Neuralink, the Elon Musk company that plans to create “ultra excessive bandwidth brain-device interfaces to connect humans and computers,” has revealed some of its in-development technology for the first time. This includes a wireless tool implanted into the brain that might permit users control smartphones and computers with their thoughts running in the mind.
The results so far come from checking out on lab rats implanted with as many as 1,500 electrodes, which, each person have to be warned, might also or won't transfer smoothly to work on human beings. If it does work, Neuralink says its aim for the technology at first is to do things like assist amputees, or restore the ability to see, communicate and listen.

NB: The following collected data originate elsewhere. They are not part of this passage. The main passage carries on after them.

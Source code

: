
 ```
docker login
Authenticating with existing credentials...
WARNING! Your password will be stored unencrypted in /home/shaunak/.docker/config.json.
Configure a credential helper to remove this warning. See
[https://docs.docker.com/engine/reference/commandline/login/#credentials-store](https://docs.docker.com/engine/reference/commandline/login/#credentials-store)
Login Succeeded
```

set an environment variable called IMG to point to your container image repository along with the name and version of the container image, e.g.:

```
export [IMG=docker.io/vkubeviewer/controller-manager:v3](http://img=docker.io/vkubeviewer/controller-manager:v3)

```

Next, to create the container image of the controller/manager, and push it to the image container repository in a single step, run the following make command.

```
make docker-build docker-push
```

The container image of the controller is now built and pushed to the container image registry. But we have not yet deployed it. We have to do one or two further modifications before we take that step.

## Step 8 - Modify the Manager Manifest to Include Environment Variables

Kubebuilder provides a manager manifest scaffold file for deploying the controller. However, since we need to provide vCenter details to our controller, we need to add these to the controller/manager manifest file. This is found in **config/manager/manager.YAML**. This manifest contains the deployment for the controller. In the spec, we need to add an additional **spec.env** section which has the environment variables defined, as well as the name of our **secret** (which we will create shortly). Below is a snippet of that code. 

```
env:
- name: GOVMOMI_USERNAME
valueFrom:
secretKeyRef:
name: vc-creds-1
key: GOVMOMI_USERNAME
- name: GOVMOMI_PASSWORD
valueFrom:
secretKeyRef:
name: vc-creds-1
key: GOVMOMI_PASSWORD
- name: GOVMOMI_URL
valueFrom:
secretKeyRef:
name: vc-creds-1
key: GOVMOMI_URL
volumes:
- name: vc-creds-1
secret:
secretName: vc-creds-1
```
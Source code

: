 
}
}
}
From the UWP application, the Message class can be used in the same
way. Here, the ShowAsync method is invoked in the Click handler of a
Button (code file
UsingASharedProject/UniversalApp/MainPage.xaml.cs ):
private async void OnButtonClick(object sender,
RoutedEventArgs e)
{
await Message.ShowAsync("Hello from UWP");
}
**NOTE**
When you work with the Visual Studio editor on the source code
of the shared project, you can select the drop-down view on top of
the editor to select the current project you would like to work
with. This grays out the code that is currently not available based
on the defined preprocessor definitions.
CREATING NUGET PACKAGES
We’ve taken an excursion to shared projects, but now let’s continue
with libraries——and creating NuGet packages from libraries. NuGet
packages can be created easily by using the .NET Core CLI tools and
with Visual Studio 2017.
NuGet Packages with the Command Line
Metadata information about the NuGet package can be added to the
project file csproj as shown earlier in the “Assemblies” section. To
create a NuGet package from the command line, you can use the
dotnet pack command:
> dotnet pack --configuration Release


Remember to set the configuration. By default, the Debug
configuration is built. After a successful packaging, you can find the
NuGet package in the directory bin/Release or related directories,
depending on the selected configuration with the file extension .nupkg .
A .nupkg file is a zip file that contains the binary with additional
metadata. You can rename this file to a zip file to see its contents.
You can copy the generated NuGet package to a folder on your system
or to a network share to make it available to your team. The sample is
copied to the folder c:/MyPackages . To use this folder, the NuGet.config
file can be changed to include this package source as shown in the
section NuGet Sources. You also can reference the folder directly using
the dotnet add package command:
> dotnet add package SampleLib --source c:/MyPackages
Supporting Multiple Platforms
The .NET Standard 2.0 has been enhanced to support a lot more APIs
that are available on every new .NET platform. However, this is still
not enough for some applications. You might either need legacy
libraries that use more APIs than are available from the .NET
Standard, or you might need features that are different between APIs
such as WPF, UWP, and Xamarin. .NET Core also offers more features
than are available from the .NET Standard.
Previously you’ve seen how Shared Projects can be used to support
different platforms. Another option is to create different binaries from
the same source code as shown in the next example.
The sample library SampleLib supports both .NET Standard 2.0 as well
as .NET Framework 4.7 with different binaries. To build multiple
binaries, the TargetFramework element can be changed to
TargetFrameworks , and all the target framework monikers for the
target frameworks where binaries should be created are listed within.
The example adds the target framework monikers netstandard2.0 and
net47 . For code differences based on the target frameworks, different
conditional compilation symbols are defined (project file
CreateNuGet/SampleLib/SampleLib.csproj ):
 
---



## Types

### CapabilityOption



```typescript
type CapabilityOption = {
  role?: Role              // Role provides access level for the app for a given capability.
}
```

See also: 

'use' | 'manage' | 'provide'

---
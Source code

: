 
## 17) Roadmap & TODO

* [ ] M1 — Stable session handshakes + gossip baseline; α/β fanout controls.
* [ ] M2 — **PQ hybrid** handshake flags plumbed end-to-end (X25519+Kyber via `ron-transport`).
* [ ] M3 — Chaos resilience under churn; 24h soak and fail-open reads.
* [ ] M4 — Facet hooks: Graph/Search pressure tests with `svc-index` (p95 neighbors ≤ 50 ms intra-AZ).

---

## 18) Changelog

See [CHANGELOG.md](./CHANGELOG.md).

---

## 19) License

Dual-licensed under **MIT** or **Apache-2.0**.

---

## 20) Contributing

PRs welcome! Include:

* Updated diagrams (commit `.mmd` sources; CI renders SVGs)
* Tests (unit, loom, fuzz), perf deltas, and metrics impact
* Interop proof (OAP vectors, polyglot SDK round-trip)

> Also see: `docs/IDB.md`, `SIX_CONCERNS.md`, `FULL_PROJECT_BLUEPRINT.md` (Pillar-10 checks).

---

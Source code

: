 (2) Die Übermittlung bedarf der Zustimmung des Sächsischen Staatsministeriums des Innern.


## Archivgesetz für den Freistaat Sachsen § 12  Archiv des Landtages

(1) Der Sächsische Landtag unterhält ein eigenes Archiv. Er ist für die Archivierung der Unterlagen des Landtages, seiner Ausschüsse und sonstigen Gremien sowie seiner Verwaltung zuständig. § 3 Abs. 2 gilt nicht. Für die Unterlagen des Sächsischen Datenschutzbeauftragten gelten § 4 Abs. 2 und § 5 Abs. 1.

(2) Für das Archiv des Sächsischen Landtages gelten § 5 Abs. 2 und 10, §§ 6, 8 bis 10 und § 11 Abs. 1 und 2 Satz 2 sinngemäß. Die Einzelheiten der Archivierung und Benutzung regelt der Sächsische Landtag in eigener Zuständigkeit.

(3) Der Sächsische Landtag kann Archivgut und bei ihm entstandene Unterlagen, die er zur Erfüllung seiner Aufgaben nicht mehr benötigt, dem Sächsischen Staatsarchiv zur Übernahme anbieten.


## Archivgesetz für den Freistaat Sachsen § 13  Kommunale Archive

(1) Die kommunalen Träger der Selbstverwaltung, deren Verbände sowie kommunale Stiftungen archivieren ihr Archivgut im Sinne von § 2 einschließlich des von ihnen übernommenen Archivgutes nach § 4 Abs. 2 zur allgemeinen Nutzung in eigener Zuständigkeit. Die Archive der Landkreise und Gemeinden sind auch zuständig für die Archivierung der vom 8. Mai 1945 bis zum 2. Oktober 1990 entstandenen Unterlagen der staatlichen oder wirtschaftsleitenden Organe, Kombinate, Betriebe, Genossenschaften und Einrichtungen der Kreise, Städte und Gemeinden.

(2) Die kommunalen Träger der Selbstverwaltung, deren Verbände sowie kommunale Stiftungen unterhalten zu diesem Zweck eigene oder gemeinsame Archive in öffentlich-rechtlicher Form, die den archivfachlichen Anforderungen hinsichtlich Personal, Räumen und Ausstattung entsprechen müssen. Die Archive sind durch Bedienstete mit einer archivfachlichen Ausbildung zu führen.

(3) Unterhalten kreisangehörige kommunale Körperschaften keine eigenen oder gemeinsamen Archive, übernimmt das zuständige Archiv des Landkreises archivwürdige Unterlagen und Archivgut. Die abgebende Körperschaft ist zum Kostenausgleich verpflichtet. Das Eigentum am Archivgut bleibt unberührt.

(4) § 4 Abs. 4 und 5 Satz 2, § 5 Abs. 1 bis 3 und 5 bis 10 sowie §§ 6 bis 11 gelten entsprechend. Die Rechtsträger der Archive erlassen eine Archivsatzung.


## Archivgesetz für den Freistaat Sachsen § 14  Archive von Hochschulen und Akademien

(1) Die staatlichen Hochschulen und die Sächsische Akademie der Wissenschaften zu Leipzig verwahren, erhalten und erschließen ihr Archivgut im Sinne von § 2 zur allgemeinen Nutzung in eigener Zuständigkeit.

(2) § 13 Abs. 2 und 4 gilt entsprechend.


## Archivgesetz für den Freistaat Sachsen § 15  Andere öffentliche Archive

Neuralink’s President, Max Hodak, said the threads would be inserted through 8mm holes drilled into a paralyzed human’s skull, and that there are plans to use a laser in future to reduce discomfort.
A custom sensor has also been developed that can be implanted into the body, which amplifies and reads signals and sends them to a receiver. It can best transmit statistics through a wired connection right now, but the intention is to make it work wirelessly. This may connect to a tiny wearable pc called the link, which sits in the back of the ear and contains the battery and other hardware. “it will likely be managed via an iPhone app,” Hodak stated.
Elon Musk added that the chip is capable of 10,000 electrodes with "read and write" capability, giving it 1,000 times more brain-interfacing electrodes than the leading device used for Parkinson’s patients.
Neuralink hopes to get FDA approval of human clinical trials for as early as next year. If it really works as supposed, patients could write textual content messages and emails just by means of thinking about the words. They may also move a mouse cursor and navigate internet pages with their minds alone.